▶ [About this exercise]:
Search through the entries for the word "using" and copy every line that has it.

+ + +

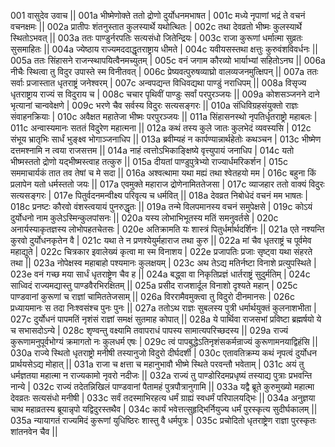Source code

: 001  	वासुदेव उवाच ||
001a	भीष्मेणोक्ते ततो द्रोणो दुर्योधनमभाषत |
001c	मध्ये नृपाणां भद्रं ते वचनं वचनक्षमः ||
002a	प्रातीपः शंतनुस्तात कुलस्यार्थे यथोत्थितः |
002c	तथा देवव्रतो भीष्मः कुलस्यार्थे स्थितोऽभवत् ||
003a	ततः पाण्डुर्नरपतिः सत्यसंधो जितेन्द्रियः |
003c	राजा कुरूणां धर्मात्मा सुव्रतः सुसमाहितः ||
004a	ज्येष्ठाय राज्यमददाद्धृतराष्ट्राय धीमते |
004c	यवीयसस्तथा क्षत्तुः कुरुवंशविवर्धनः ||
005a	ततः सिंहासने राजन्स्थापयित्वैनमच्युतम् |
005c	वनं जगाम कौरव्यो भार्याभ्यां सहितोऽनघ ||
006a	नीचैः स्थित्वा तु विदुर उपास्ते स्म विनीतवत् |
006c	प्रेष्यवत्पुरुषव्याघ्रो वालव्यजनमुत्क्षिपन् ||
007a	ततः सर्वाः प्रजास्तात धृतराष्ट्रं जनेश्वरम् |
007c	अन्वपद्यन्त विधिवद्यथा पाण्डुं नराधिपम् ||
008a	विसृज्य धृतराष्ट्राय राज्यं स विदुराय च |
008c	चचार पृथिवीं पाण्डुः सर्वां परपुरञ्जयः ||
009a	कोशसञ्जनने दाने भृत्यानां चान्ववेक्षणे |
009c	भरणे चैव सर्वस्य विदुरः सत्यसङ्गरः ||
010a	संधिविग्रहसंयुक्तो राज्ञः संवाहनक्रियाः |
010c	अवैक्षत महातेजा भीष्मः परपुरञ्जयः ||
011a	सिंहासनस्थो नृपतिर्धृतराष्ट्रो महाबलः |
011c	अन्वास्यमानः सततं विदुरेण महात्मना ||
012a	कथं तस्य कुले जातः कुलभेदं व्यवस्यसि |
012c	संभूय भ्रातृभिः सार्धं भुङ्क्ष्व भोगाञ्जनाधिप ||
013a	ब्रवीम्यहं न कार्पण्यान्नार्थहेतोः कथञ्चन |
013c	भीष्मेण दत्तमश्नामि न त्वया राजसत्तम ||
014a	नाहं त्वत्तोऽभिकाङ्क्षिष्ये वृत्त्युपायं जनाधिप |
014c	यतो भीष्मस्ततो द्रोणो यद्भीष्मस्त्वाह तत्कुरु ||
015a	दीयतां पाण्डुपुत्रेभ्यो राज्यार्धमरिकर्शन |
015c	सममाचार्यकं तात तव तेषां च मे सदा ||
016a	अश्वत्थामा यथा मह्यं तथा श्वेतहयो मम |
016c	बहुना किं प्रलापेन यतो धर्मस्ततो जयः ||
017a	एवमुक्ते महाराज द्रोणेनामिततेजसा |
017c	व्याजहार ततो वाक्यं विदुरः सत्यसङ्गरः |
017e 	पितुर्वदनमन्वीक्ष्य परिवृत्य च धर्मवित् ||
018a	देवव्रत निबोधेदं वचनं मम भाषतः |
018c	प्रनष्टः कौरवो वंशस्त्वयायं पुनरुद्धृतः ||
019a	तन्मे विलपमानस्य वचनं समुपेक्षसे |
019c	कोऽयं दुर्योधनो नाम कुलेऽस्मिन्कुलपांसनः ||
020a	यस्य लोभाभिभूतस्य मतिं समनुवर्तसे |
020c	अनार्यस्याकृतज्ञस्य लोभोपहतचेतसः |
020e 	अतिक्रामति यः शास्त्रं पितुर्धर्मार्थदर्शिनः ||
021a	एते नश्यन्ति कुरवो दुर्योधनकृतेन वै |
021c	यथा ते न प्रणश्येयुर्महाराज तथा कुरु ||
022a	मां चैव धृतराष्ट्रं च पूर्वमेव महाद्युते |
022c	चित्रकार इवालेख्यं कृत्वा मा स्म विनाशय |
022e 	प्रजापतिः प्रजाः सृष्ट्वा यथा संहरते तथा ||
023a	नोपेक्षस्व महाबाहो पश्यमानः कुलक्षयम् |
023c	अथ तेऽद्य मतिर्नष्टा विनाशे प्रत्युपस्थिते |
023e 	वनं गच्छ मया सार्धं धृतराष्ट्रेण चैव ह ||
024a	बद्ध्वा वा निकृतिप्रज्ञं धार्तराष्ट्रं सुदुर्मतिम् |
024c	साध्विदं राज्यमद्यास्तु पाण्डवैरभिरक्षितम् ||
025a	प्रसीद राजशार्दूल विनाशो दृश्यते महान् |
025c	पाण्डवानां कुरूणां च राज्ञां चामिततेजसाम् ||
026a	विररामैवमुक्त्वा तु विदुरो दीनमानसः |
026c	प्रध्यायमानः स तदा निःश्वसंश्च पुनः पुनः ||
027a	ततोऽथ राज्ञः सुबलस्य पुत्री धर्मार्थयुक्तं कुलनाशभीता |
027c	दुर्योधनं पापमतिं नृशंसं राज्ञां समक्षं सुतमाह कोपात् ||
028a	ये पार्थिवा राजसभां प्रविष्टा ब्रह्मर्षयो ये च सभासदोऽन्ये |
028c	शृण्वन्तु वक्ष्यामि तवापराधं पापस्य सामात्यपरिच्छदस्य ||
029a	राज्यं कुरूणामनुपूर्वभोग्यं क्रमागतो नः कुलधर्म एषः |
029c	त्वं पापबुद्धेऽतिनृशंसकर्मन्राज्यं कुरूणामनयाद्विहंसि ||
030a	राज्ये स्थितो धृतराष्ट्रो मनीषी तस्यानुजो विदुरो दीर्घदर्शी |
030c	एतावतिक्रम्य कथं नृपत्वं दुर्योधन प्रार्थयसेऽद्य मोहात् ||
031a	राजा च क्षत्ता च महानुभावौ भीष्मे स्थिते परवन्तौ भवेताम् |
031c	अयं तु धर्मज्ञतया महात्मा न राज्यकामो नृवरो नदीजः ||
032a	राज्यं तु पाण्डोरिदमप्रधृष्यं तस्याद्य पुत्राः प्रभवन्ति नान्ये |
032c	राज्यं तदेतन्निखिलं पाण्डवानां पैतामहं पुत्रपौत्रानुगामि ||
033a	यद्वै ब्रूते कुरुमुख्यो महात्मा देवव्रतः सत्यसंधो मनीषी |
033c	सर्वं तदस्माभिरहत्य धर्मं ग्राह्यं स्वधर्मं परिपालयद्भिः ||
034a	अनुज्ञया चाथ महाव्रतस्य ब्रूयान्नृपो यद्विदुरस्तथैव |
034c	कार्यं भवेत्तत्सुहृद्भिर्नियुज्य धर्मं पुरस्कृत्य सुदीर्घकालम् ||
035a	न्यायागतं राज्यमिदं कुरूणां युधिष्ठिरः शास्तु वै धर्मपुत्रः |
035c	प्रचोदितो धृतराष्ट्रेण राज्ञा पुरस्कृतः शांतनवेन चैव ||
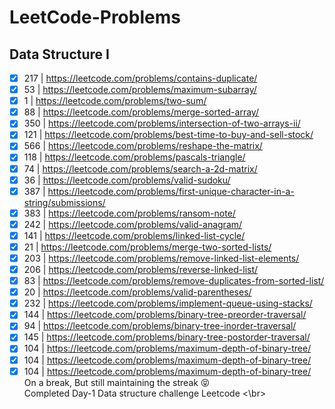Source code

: # LeetCode-Problems

## Data Structure I

- [x] 217 | https://leetcode.com/problems/contains-duplicate/ <br/>
- [x] 53 | https://leetcode.com/problems/maximum-subarray/ <br/>
- [x] 1 | https://leetcode.com/problems/two-sum/ <br/>
- [x] 88 | https://leetcode.com/problems/merge-sorted-array/ <br/>
- [x] 350 | https://leetcode.com/problems/intersection-of-two-arrays-ii/ <br/>
- [x] 121 | https://leetcode.com/problems/best-time-to-buy-and-sell-stock/ <br/>
- [x] 566 | https://leetcode.com/problems/reshape-the-matrix/ <br/>
- [x] 118 | https://leetcode.com/problems/pascals-triangle/ <br/>
- [x] 74 | https://leetcode.com/problems/search-a-2d-matrix/ <br/>
- [x] 36 | https://leetcode.com/problems/valid-sudoku/ <br/>
- [x] 387 | https://leetcode.com/problems/first-unique-character-in-a-string/submissions/ </br>
- [x] 383 | https://leetcode.com/problems/ransom-note/ </br>
- [x] 242 | https://leetcode.com/problems/valid-anagram/ </br>
- [x] 141 | https://leetcode.com/problems/linked-list-cycle/ </br>
- [x] 21 | https://leetcode.com/problems/merge-two-sorted-lists/ </br>
- [x] 203 | https://leetcode.com/problems/remove-linked-list-elements/ </br>
- [x] 206 | https://leetcode.com/problems/reverse-linked-list/ </br>
- [x] 83 | https://leetcode.com/problems/remove-duplicates-from-sorted-list/ </br>
- [x] 20 | https://leetcode.com/problems/valid-parentheses/ </br>
- [x] 232 | https://leetcode.com/problems/implement-queue-using-stacks/ </br>
- [x] 144 | https://leetcode.com/problems/binary-tree-preorder-traversal/ </br>
- [x] 94 | https://leetcode.com/problems/binary-tree-inorder-traversal/ </br>
- [x] 145 | https://leetcode.com/problems/binary-tree-postorder-traversal/ </br>
- [x] 104 | https://leetcode.com/problems/maximum-depth-of-binary-tree/ </br>
- [x] 104 | https://leetcode.com/problems/maximum-depth-of-binary-tree/ </br>
- [x] 104 | https://leetcode.com/problems/maximum-depth-of-binary-tree/ </br>
On a break, But still maintaining the streak 😝</br>
Completed Day-1 Data structure challenge Leetcode <\br>
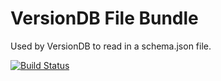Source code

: # VersionDB File Bundle

Used by VersionDB to read in a schema.json file.

[![Build Status](https://secure.travis-ci.org/bryanburgers/versiondb-bundle-file.png)](http://travis-ci.org/bryanburgers/versiondb-bundle-file)
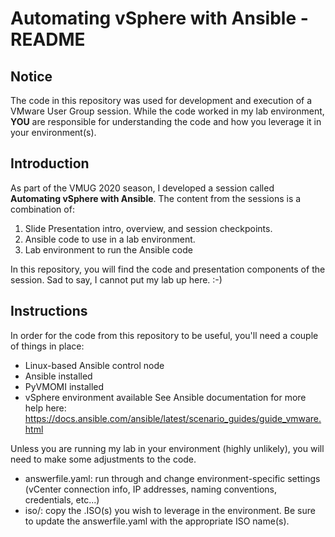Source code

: # Automating vSphere with Ansible - README

## Notice
The code in this repository was used for development and execution of a VMware User Group session. While the code worked in my lab environment, **YOU** are responsible for understanding the code and how you leverage it in your environment(s).

## Introduction
As part of the VMUG 2020 season, I developed a session called **Automating vSphere with Ansible**. The content from the sessions is a combination of:
1. Slide Presentation intro, overview, and session checkpoints. 
1. Ansible code to use in a lab environment. 
1. Lab environment to run the Ansible code

In this repository, you will find the code and presentation components of the session. Sad to say, I cannot put my lab up here. :-)

## Instructions
In order for the code from this repository to be useful, you'll need a couple of things in place:
* Linux-based Ansible control node
* Ansible installed
* PyVMOMI installed
* vSphere environment available
See Ansible documentation for more help here: https://docs.ansible.com/ansible/latest/scenario_guides/guide_vmware.html

Unless you are running my lab in your environment (highly unlikely), you will need to make some adjustments to the code. 
* answerfile.yaml: run through and change environment-specific settings (vCenter connection info, IP addresses, naming conventions, credentials, etc...)
* iso/: copy the .ISO(s) you wish to leverage in the environment. Be sure to update the answerfile.yaml with the appropriate ISO name(s).
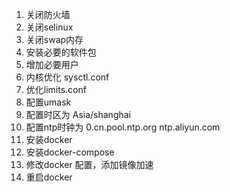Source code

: 1. 关闭防火墙
2. 关闭selinux
3. 关闭swap内存
4. 安装必要的软件包
5. 增加必要用户
6. 内核优化  sysctl.conf
7. 优化limits.conf
5. 配置umask
6. 配置时区为 Asia/shanghai
7. 配置ntp时钟为 0.cn.pool.ntp.org  ntp.aliyun.com
8. 安装docker
9. 安装docker-compose
10. 修改docker 配置，添加镜像加速
11. 重启docker
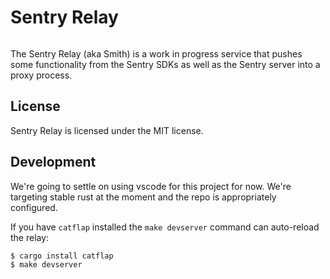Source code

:# Sentry Relay

<a href="https://travis-ci.org/getsentry/sentry-relay"><img src="https://travis-ci.org/getsentry/sentry-relay.svg?branch=master" alt=""></a>

The Sentry Relay (aka Smith) is a work in progress service that pushes some
functionality from the Sentry SDKs as well as the Sentry server into a proxy process.

## License

Sentry Relay is licensed under the MIT license.

## Development

We're going to settle on using vscode for this project for now.  We're targeting
stable rust at the moment and the repo is appropriately configured.

If you have `catflap` installed the `make devserver` command can auto-reload the
relay:

    $ cargo install catflap
    $ make devserver
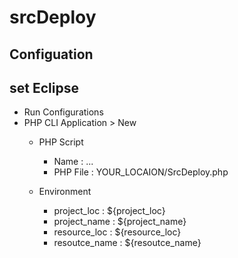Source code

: # srcDeploy

## Configuation

## set Eclipse
* Run Configurations
* PHP CLI Application > New
  + PHP Script
    - Name : ...
    - PHP File : YOUR_LOCAION/SrcDeploy.php
  
  + Environment
    - project_loc : ${project_loc}
    - project_name : ${project_name}
    - resource_loc : ${resource_loc}
    - resoutce_name : ${resoutce_name}
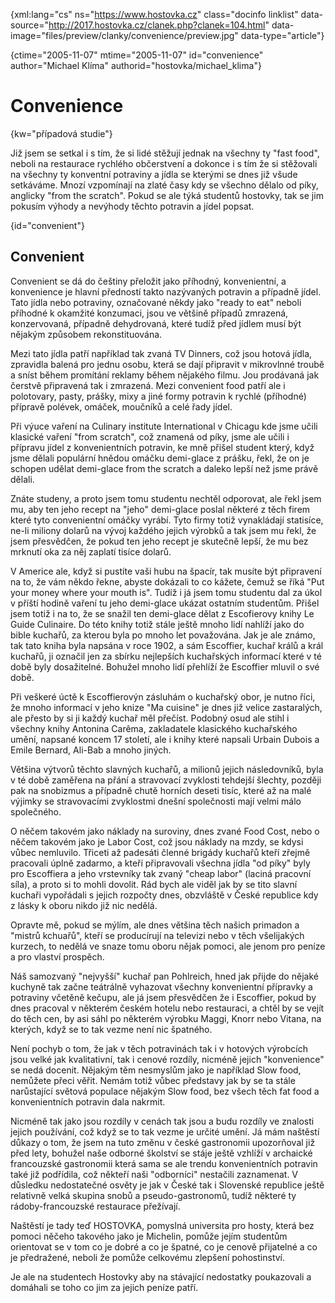 
{xml:lang="cs" ns="https://www.hostovka.cz" class="docinfo linklist" data-source="http://2017.hostovka.cz/clanek.php?clanek=104.html" data-image="files/preview/clanky/convenience/preview.jpg" data-type="article"}

{ctime="2005-11-07" mtime="2005-11-07" id="convenience" author="Michael Klíma" authorid="hostovka/michael_klima"}

# Convenience

<!-- generated attribute kw by user_udpatekw.sh on 2019-03-13, do not edit -->

{kw="případová studie"}

Již jsem se setkal i s tím, že si lidé stěžují jednak na všechny ty "fast food", neboli na restaurace rychlého občerstvení a dokonce i s tím že si stěžovali na všechny ty konventní potraviny a jídla se kterými se dnes již všude setkáváme. Mnozí vzpomínají na zlaté časy kdy se všechno dělalo od píky, anglicky "from the scratch". Pokud se ale týká studentů hostovky, tak se jim pokusím výhody a nevýhody těchto potravin a jídel popsat.

{id="convenient"}

## Convenient

Convenient se dá do češtiny přeložit jako příhodný, konvenientní, a konvenience je hlavní předností takto nazývaných potravin a případně jídel. Tato jídla nebo potraviny, označované někdy jako "ready to eat" neboli příhodné k okamžité konzumaci, jsou ve většině případů zmrazená, konzervovaná, případně dehydrovaná, které tudíž před jídlem musí být nějakým způsobem rekonstituována.

Mezi tato jídla patří například tak zvaná TV Dinners, což jsou hotová jídla, zpravidla balená pro jednu osobu, která se dají připravit v mikrovlnné troubě a sníst během promítání reklamy během nějakého filmu. Jou prodávaná jak čerstvě připravená tak i zmrazená. Mezi convenient food patří ale i polotovary, pasty, prášky, mixy a jiné formy potravin k rychlé (příhodné) přípravě polévek, omáček, moučníků a celé řady jídel.

Při výuce vaření na Culinary institute International v Chicagu kde jsme učili klasické vaření "from scratch", což znamená od píky, jsme ale učili i přípravu jídel z konvenientních potravin, ke mně přišel student který, když jsme dělali populární hnědou omáčku demi-glace z prášku, řekl, že on je schopen udělat demi-glace from the scratch a daleko lepší než jsme právě dělali.

Znáte studeny, a proto jsem tomu studentu nechtěl odporovat, ale řekl jsem mu, aby ten jeho recept na "jeho" demi-glace poslal některé z těch firem které tyto convenientní omáčky vyrábí. Tyto firmy totiž vynakládají statisíce, ne-li miliony dolarů na vývoj každého jejich výrobků a tak jsem mu řekl, že jsem přesvědčen, že pokud ten jeho recept je skutečně lepší, že mu bez mrknutí oka za něj zaplatí tisíce dolarů.

V Americe ale, když si pustíte vaši hubu na špacír, tak musíte být připravení na to, že vám někdo řekne, abyste dokázali to co kážete, čemuž se říká "Put your money where your mouth is". Tudíž i já jsem tomu studentu dal za úkol v příští hodině vaření tu jeho demi-glace ukázat ostatním studentům. Přišel jsem totiž i na to, že se snažil ten demi-glace dělat z Escofierovy knihy Le Guide Culinaire. Do této knihy totiž stále ještě mnoho lidí nahlíží jako do bible kuchařů, za kterou byla po mnoho let považována. Jak je ale známo, tak tato kniha byla napsána v roce 1902, a sám Escoffier, kuchař králů a král kuchařů, ji označil jen za sbírku nejlepších kuchařských informací které v té době byly dosažitelné. Bohužel mnoho lidí přehlíží že Escoffier mluvil o své době.

Při veškeré úctě k Escoffierovýn zásluhám o kuchařský obor, je nutno říci, že mnoho informací v jeho knize "Ma cuisine" je dnes již velice zastaralých, ale přesto by si ji každý kuchař měl přečíst. Podobný osud ale stihl i všechny knihy Antonina Carêma, zakladatele klasického kuchařského umění, napsané koncem 17 století, ale i knihy které napsali Urbain Dubois a Emile Bernard, Ali-Bab a mnoho jiných.

Většina výtvorů těchto slavných kuchařů, a milionů jejich následovníků, byla v té době zaměřena na přání a stravovací zvyklosti tehdejší šlechty, později pak na snobizmus a případně chutě horních deseti tisíc, které až na malé výjimky se stravovacími zvyklostmi dnešní společnosti mají velmi málo společného.

O něčem takovém jako náklady na suroviny, dnes zvané Food Cost, nebo o něčem takovém jako je Labor Cost, což jsou náklady na mzdy, se kdysi vůbec nemluvilo. Třiceti až padesáti členné brigády kuchařů kteří zřejmě pracovali úplně zadarmo, a kteří připravovali všechna jídla "od píky" byly pro Escoffiera a jeho vrstevníky tak zvaný "cheap labor" (laciná pracovní síla), a proto si to mohli dovolit. Rád bych ale viděl jak by se tito slavní kuchaři vypořádali s jejich rozpočty dnes, obzvláště v České republice kdy z lásky k oboru nikdo již nic nedělá.

Opravte mě, pokud se mýlím, ale dnes většina těch našich primadon a "mistrů kchuařů", kteří se producírují na televizi nebo v těch všelijakých kurzech, to nedělá ve snaze tomu oboru nějak pomoci, ale jenom pro peníze a pro vlaství prospěch.

Náš samozvaný "nejvyšší" kuchař pan Pohlreich, hned jak přijde do nějaké kuchyně tak začne teátrálně vyhazovat všechny konvenientní přípravky a potraviny včetěně kečupu, ale já jsem přesvědčen že i Escoffier, pokud by dnes pracoval v některém českém hotelu nebo restauraci, a chtěl by se vejít do těch cen, by asi sáhl po některém výrobku Maggi, Knorr nebo Vitana, na kterých, když se to tak vezme není nic špatného.

Není pochyb o tom, že jak v těch potravinách tak i v hotových výrobcích jsou velké jak kvalitativní, tak i cenové rozdíly, nicméně jejich "konvenience" se nedá docenit. Nějakým těm nesmyslům jako je například Slow food, nemůžete přeci věřit. Nemám totiž vůbec představy jak by se ta stále narůstající světová populace nějakým Slow food, bez všech těch fat food a konvenientních potravin dala nakrmit.

Nicméně tak jako jsou rozdíly v cenách tak jsou a budu rozdíly ve znalosti jejich používání, což když se to tak vezme je určité umění. Já mám naštěstí důkazy o tom, že jsem na tuto změnu v české gastronomii upozorňoval již před lety, bohužel naše odborné školství se stáje ještě vzhlíží v archaické francouzské gastronomii která sama se ale trendu konvenientních potravin také již podřídila, což někteří naši "odborníci" nestačili zaznamenat. V důsledku nedostatečné osvěty je jak v České tak i Slovenské republice ještě relativně velká skupina snobů a pseudo-gastronomů, tudíž některé ty rádoby-francouzské restaurace přežívají.

Naštěstí je tady teď HOSTOVKA, pomyslná universita pro hosty, která bez pomoci něčeho takového jako je Michelin, pomůže jejím studentům orientovat se v tom co je dobré a co je špatné, co je cenově přijatelné a co je předražené, neboli že pomůže celkovému zlepšení pohostinství.

Je ale na studentech Hostovky aby na stávající nedostatky poukazovali a domáhali se toho co jim za jejich peníze patří.

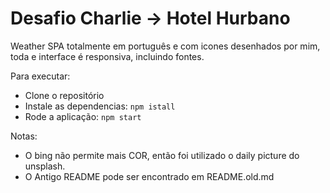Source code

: # Desafio Charlie -> Hotel Hurbano

Weather SPA totalmente em português e com icones desenhados por mim, toda e interface é responsiva, incluindo fontes.

Para executar:
- Clone o repositório
- Instale as dependencias: `npm istall`
- Rode a aplicação: `npm start`

Notas: 
- O bing não permite mais COR, então foi utilizado o daily picture do unsplash.
- O Antigo README pode ser encontrado em README.old.md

+ + +

▶ [Task output]:
- [x] 232 | https://leetcode.com/problems/implement-queue-using-stacks/ </br>
We're going to settle on using vscode for this project for now.  We're targeting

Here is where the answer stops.